[Document images with source code]
┄┄┄┄┄┄
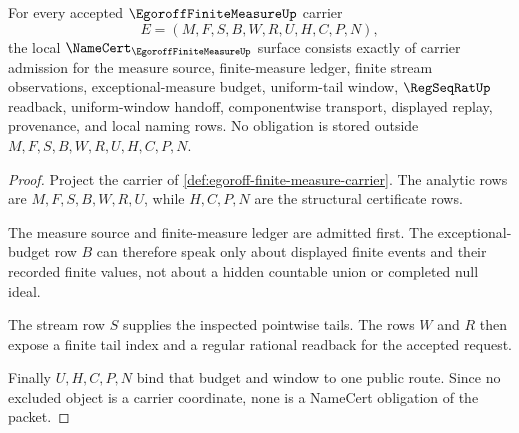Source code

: \begin{theorem}
\label{thm:egoroff-finite-measure-namecert-obligations}
For every accepted $\EgoroffFiniteMeasureUp$ carrier
$$
E=(M,F,S,B,W,R,U,H,C,P,N),
$$
the local $\NameCert_{\EgoroffFiniteMeasureUp}$ surface consists exactly of carrier admission for the measure source, finite-measure ledger, finite stream observations, exceptional-measure budget, uniform-tail window, $\RegSeqRatUp$ readback, uniform-window handoff, componentwise transport, displayed replay, provenance, and local naming rows. No obligation is stored outside $M,F,S,B,W,R,U,H,C,P,N$.
\end{theorem}
\begin{proof}
Project the carrier of \autoref{def:egoroff-finite-measure-carrier}. The analytic rows are $M,F,S,B,W,R,U$, while $H,C,P,N$ are the structural certificate rows.

The measure source and finite-measure ledger are admitted first. The exceptional-budget row $B$ can therefore speak only about displayed finite events and their recorded finite values, not about a hidden countable union or completed null ideal.

The stream row $S$ supplies the inspected pointwise tails. The rows $W$ and $R$ then expose a finite tail index and a regular rational readback for the accepted request.

Finally $U,H,C,P,N$ bind that budget and window to one public route. Since no excluded object is a carrier coordinate, none is a NameCert obligation of the packet.
\end{proof}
┄┄┄┄┄┄
Count how many lines in the data contain the word "accepted", giving the number without comment.

2